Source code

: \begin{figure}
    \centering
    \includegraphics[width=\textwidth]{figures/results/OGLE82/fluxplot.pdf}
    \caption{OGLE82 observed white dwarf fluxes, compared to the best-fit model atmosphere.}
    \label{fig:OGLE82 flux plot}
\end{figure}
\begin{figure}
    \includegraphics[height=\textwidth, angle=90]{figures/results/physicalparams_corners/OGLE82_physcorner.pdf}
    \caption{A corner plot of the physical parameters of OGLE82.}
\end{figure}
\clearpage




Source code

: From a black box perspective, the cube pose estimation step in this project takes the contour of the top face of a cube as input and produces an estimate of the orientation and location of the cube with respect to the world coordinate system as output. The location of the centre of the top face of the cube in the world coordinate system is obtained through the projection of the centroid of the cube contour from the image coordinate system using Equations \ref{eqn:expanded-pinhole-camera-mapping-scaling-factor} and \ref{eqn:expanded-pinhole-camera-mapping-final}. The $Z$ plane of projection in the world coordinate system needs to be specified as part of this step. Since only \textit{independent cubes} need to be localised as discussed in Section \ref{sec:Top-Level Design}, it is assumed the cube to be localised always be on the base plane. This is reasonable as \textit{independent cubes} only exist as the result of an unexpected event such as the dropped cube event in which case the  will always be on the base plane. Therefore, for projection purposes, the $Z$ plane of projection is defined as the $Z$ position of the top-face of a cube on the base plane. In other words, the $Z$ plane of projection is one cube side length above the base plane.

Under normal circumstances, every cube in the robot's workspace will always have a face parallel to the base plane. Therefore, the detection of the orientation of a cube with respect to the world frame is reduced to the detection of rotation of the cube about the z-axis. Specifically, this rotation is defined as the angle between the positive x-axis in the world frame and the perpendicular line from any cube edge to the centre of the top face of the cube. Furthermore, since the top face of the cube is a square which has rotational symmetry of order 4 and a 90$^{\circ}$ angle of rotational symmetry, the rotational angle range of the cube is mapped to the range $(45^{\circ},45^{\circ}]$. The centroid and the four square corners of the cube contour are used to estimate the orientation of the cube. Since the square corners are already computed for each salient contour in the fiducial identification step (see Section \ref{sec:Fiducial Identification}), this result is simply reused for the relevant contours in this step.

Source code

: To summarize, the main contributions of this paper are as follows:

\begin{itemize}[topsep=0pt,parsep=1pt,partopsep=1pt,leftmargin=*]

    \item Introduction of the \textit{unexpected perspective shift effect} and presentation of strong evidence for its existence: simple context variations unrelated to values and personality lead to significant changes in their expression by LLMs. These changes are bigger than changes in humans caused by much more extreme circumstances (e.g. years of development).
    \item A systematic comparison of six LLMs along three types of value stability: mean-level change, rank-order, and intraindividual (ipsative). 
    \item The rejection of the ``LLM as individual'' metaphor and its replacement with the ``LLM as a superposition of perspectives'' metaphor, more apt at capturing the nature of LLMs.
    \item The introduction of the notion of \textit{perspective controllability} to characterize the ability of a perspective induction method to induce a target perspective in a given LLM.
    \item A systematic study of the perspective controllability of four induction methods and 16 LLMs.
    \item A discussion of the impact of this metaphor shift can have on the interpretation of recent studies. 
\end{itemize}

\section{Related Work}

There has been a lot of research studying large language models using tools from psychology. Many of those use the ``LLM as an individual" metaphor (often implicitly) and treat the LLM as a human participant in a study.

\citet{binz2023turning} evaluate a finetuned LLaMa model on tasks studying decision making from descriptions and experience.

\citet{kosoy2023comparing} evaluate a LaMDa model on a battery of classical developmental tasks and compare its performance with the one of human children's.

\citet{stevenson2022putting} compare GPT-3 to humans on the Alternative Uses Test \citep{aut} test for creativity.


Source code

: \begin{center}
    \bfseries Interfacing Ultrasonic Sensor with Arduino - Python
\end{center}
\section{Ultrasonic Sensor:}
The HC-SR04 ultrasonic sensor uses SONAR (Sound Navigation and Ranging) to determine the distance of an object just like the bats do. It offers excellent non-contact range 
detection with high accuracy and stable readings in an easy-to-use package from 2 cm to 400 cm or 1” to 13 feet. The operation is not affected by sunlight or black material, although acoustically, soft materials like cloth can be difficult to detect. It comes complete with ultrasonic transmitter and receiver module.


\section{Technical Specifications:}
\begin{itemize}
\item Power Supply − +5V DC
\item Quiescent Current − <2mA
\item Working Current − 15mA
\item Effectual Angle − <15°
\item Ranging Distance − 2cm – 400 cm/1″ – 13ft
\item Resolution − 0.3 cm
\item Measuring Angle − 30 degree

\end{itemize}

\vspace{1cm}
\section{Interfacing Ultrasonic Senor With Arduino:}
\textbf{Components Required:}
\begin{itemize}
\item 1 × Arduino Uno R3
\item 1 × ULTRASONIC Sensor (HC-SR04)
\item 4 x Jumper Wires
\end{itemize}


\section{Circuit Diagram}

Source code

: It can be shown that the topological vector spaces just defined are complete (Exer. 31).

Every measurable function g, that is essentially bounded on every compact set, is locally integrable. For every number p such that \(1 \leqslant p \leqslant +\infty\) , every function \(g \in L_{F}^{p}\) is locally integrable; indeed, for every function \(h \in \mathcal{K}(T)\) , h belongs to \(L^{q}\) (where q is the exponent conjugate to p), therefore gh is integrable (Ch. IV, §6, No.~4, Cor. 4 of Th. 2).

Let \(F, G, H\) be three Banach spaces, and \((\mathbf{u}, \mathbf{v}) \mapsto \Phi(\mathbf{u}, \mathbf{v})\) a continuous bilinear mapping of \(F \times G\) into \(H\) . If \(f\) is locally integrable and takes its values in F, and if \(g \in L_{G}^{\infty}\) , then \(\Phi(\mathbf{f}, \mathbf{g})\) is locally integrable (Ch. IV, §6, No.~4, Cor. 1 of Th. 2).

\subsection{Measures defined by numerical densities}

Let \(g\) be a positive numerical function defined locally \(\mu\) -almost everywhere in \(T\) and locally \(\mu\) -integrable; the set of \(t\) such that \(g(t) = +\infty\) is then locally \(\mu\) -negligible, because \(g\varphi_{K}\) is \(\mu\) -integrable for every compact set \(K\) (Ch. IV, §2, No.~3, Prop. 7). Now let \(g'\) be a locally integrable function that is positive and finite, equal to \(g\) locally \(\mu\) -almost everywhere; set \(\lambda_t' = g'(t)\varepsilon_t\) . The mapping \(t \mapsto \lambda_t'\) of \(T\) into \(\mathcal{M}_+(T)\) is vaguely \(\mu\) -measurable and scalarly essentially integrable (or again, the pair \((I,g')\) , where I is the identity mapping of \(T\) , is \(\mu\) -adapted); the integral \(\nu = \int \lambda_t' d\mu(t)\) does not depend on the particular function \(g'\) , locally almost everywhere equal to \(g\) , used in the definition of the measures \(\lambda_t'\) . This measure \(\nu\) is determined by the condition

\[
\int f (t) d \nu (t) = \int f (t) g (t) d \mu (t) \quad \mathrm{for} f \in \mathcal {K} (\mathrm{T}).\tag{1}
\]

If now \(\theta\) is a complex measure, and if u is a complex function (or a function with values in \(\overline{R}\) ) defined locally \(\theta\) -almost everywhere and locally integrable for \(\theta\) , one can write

++++++

Scan the lines above for "a given LLM." and for "and 16 LLMs.". Repeat exactly the line holding each of them and every line in between.

▶ RESULT OF THE TASK
    \item The introduction of the notion of \textit{perspective controllability} to characterize the ability of a perspective induction method to induce a target perspective in a given LLM.
    \item A systematic study of the perspective controllability of four induction methods and 16 LLMs.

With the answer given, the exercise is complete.